Senja - Airmata - Kita
Waktu itu sore,
matahari berada tepat diujung barat. Kukira akan hujan, ternyata tidak. Dia datang
dan duduk disampingku. Aku menyadari kedatangannya dan kami saling tersenyum. Ada
jarak yang diisi oleh kesunyian yang dalam. Entah apa yang kami pikirkan, entah
apa yang kami ingin luapkan. Hanya keheningan. Ada banyak hal yang berada
dipikiranku, entah bagaimana dengan dia. Kuputuskan untuk mengakhiri
keheningan, “Kenapa kamu datang?” aku menoleh padanya.
“Ada yang
memintaku datang,” dia menoleh dan tersenyum. Kurasa senyumnya masih
menenangkan seperti dulu.
“who?”
“I don’t know.

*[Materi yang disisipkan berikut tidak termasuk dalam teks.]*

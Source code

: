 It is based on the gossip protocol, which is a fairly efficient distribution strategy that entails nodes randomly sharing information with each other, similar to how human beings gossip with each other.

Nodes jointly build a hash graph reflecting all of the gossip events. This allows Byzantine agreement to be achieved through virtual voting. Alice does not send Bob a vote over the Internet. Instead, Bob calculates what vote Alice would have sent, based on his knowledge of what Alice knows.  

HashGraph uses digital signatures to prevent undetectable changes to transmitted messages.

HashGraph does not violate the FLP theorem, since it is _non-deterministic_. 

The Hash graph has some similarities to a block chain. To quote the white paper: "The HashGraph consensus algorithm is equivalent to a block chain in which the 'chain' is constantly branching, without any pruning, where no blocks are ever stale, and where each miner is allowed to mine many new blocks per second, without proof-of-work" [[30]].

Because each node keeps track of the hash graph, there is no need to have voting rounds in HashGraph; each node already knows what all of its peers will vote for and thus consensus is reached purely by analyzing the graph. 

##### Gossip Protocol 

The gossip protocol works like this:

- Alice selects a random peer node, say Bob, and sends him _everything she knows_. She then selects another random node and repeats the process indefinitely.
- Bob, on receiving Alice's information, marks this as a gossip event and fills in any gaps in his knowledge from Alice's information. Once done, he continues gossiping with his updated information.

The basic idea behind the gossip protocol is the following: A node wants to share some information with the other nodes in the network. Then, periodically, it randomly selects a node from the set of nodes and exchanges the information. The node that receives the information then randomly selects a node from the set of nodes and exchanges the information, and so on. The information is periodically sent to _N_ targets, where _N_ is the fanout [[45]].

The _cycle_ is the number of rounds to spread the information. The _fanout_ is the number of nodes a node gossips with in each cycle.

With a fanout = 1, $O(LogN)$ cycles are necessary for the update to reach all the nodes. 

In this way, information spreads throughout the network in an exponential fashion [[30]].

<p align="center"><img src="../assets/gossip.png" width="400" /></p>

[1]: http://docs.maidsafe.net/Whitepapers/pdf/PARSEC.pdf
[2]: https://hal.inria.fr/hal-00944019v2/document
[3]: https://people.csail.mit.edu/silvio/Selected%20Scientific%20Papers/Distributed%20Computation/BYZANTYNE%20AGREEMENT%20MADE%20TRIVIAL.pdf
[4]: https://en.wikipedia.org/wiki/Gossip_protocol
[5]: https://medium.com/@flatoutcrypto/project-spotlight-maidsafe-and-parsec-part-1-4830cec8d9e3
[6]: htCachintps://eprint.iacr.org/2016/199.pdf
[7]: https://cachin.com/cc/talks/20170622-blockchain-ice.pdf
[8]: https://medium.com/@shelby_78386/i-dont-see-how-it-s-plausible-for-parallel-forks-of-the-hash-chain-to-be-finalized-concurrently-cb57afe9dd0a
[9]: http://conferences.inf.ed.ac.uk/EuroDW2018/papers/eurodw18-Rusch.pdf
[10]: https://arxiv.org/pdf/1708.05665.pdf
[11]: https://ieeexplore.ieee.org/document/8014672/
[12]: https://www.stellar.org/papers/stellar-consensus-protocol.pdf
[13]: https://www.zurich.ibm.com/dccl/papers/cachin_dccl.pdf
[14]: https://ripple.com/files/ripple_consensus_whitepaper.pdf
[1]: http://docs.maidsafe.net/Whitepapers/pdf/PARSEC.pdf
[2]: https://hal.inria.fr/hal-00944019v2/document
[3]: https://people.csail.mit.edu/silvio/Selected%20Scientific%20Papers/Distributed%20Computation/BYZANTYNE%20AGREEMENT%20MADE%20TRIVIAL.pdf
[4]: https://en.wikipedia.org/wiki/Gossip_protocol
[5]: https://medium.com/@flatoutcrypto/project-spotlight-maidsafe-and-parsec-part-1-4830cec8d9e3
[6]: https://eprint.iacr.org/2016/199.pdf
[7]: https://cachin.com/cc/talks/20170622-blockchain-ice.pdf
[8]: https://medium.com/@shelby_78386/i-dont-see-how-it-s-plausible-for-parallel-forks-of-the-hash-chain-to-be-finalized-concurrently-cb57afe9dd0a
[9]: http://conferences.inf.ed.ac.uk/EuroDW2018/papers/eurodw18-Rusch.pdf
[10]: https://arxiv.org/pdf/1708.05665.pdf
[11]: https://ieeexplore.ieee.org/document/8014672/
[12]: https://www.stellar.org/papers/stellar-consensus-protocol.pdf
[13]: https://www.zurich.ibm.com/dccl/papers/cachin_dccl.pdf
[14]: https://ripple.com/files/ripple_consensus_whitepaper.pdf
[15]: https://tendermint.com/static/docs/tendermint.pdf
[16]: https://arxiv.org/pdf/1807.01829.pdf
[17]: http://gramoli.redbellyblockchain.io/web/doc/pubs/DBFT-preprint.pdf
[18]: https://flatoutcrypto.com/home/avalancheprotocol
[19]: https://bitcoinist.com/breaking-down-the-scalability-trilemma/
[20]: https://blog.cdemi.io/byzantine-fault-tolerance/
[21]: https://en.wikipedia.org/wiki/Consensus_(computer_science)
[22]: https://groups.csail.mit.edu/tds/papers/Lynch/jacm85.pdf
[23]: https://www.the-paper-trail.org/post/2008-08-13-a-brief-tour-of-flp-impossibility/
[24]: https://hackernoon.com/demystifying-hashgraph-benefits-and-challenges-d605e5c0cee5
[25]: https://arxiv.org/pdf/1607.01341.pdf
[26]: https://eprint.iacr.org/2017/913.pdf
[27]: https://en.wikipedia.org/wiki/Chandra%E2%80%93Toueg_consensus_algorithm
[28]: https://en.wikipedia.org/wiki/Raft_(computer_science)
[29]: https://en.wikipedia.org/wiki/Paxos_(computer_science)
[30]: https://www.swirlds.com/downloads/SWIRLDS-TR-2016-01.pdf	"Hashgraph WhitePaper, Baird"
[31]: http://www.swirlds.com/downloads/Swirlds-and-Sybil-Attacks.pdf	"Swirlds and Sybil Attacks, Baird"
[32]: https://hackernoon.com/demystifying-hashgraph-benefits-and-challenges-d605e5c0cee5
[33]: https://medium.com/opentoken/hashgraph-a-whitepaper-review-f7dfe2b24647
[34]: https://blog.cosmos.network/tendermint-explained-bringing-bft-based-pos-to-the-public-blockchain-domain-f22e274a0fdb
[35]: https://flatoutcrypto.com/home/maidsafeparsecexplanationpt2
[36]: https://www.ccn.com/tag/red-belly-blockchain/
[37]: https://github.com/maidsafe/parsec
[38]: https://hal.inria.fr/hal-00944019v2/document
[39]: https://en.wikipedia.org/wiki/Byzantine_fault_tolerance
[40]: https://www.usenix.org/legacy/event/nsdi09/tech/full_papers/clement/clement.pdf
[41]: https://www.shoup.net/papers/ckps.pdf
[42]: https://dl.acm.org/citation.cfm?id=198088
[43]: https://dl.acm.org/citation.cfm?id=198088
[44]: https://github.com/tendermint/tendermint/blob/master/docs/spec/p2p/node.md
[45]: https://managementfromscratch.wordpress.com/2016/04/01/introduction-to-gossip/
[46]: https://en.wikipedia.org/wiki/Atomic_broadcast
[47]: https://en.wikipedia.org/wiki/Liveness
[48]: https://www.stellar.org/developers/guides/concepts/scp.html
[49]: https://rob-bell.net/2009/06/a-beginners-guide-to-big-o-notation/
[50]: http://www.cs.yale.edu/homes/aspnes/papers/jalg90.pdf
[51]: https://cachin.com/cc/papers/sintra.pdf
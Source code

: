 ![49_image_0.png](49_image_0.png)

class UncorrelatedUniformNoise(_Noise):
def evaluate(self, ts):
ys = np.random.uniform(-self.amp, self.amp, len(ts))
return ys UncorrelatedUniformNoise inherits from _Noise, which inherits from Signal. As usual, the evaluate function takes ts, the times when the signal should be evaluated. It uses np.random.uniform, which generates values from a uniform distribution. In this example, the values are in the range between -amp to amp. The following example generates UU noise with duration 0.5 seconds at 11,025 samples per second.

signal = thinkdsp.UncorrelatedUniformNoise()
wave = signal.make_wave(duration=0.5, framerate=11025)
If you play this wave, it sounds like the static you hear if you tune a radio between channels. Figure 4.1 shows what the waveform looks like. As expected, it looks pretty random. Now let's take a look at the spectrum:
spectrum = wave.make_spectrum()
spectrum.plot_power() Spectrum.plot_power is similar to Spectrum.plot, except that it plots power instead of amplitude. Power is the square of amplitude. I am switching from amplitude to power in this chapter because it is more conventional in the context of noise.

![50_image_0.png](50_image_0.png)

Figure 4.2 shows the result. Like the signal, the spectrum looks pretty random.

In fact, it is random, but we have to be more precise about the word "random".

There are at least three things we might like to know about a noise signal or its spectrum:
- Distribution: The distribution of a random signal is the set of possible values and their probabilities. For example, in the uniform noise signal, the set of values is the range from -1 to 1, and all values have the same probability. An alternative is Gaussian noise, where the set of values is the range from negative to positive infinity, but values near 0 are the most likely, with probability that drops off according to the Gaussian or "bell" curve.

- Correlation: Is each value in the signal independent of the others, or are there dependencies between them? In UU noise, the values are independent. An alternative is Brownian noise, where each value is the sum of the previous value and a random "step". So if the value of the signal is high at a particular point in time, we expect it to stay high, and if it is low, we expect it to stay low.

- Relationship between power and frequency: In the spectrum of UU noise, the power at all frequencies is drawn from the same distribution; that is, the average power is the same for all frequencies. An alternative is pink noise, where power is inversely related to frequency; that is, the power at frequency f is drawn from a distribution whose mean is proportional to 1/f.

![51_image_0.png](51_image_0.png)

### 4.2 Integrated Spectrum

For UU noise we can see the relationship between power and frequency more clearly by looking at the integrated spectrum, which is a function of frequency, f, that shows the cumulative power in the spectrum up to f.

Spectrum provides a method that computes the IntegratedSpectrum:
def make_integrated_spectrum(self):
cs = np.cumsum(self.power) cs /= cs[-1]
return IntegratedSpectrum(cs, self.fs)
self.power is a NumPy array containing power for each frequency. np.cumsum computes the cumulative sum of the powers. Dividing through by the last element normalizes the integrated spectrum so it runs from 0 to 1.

Do
you know?”
“No, I don’t.”
“Then I must be
wrong.”
Keheningan
kembali mengisi ruang diantara aku dan dia. Hanya suara kendaraan yang lalu
lalang, serta kicauan manusia-manusia yang tak tertangkap daun telinga secara
jelas.
“Langit semakin
memerah, apa dia menyimpan amarah?” tanyanya memecah keheningan.
“Mungkin saja.” Aku
tertunduk, kutahu pasti apa yang dia maksud.
“Bagaimana
membebaskannya?”
“Entahlah.”
“Dia menahan
hujan, aku takut dia tidak dapat menahan petir, kemudian badai datang.”
“Hey, apa kita
sedang bersastra?” kucoba memaksakan tawa.
“I guess ya.” Dia
tersenyum kecil. “What can I do?”
Kuangkat pundakku,
aku menggeleng. Sejenak hening, “What I’m supposed to do?”
“What is the
answer I should give?”
“I’m goin' to be
crazy as hell. Am I alive? Is this the life? What I’m supposed to do? I don’t
even know what I have to do.”
“You can cry on
my back, if you don’t want me to see.”
Hujan datang. Mendung
menjadi. Gemuruh terlalu berisik. “Can I hold your hand?”
“Sure.”dia
memberikan tangannya. Aku menggenggamnya dengan kuat.
“Don’t leave me.
Never let me go down. Can you promise me?”
Dia mengangguk. Aku
masih memegang tangannya. Dia masih hangat seperti dulu. Dia masih menjadi
kakak impianku. Aku merasa beruntung bertemu dengannya.
“Sometimes I think
it would be good if I just die.”
“You’re the one
that let go off your self. I won’t let you.”
“How to heal? I’m
goin to be crazy. It kills me daily. It’s hurt so bad, worse than a blade on
the vein. I can’t almost breathe, I lost the air.”
“We never lost
the air, you just can’t take a breathe. That is.” Dia menggenggam tanganku
lebih erat. “You’re the one that pleaded for me.”
“Can you stay
little bit a longer?”
“As you wish.”
“I can’t do
anything for person I love the most. i wanna do something, at least make a
smile. What do you feel of watching the tears fall free? Is that the hell?”
“Yes it is. I feel
it. But it’s better this way. Hide the tears with smiling is the worst.”
Masing-masing
dari kami diam. Biarkan hujan reda. Biarkan malam memudarkan semburat merah
diujung barat. Biarkan angin mengeringkan luka, siapa tahu menyembuhkan. Dan masing-masing
belahan bumi berbagi matahari. Aku senang bertemu dengannya waktu itu. Setidaknya ada sedikit beban yang hilang, tidak ringan, tapi tidak seberat yang lalu.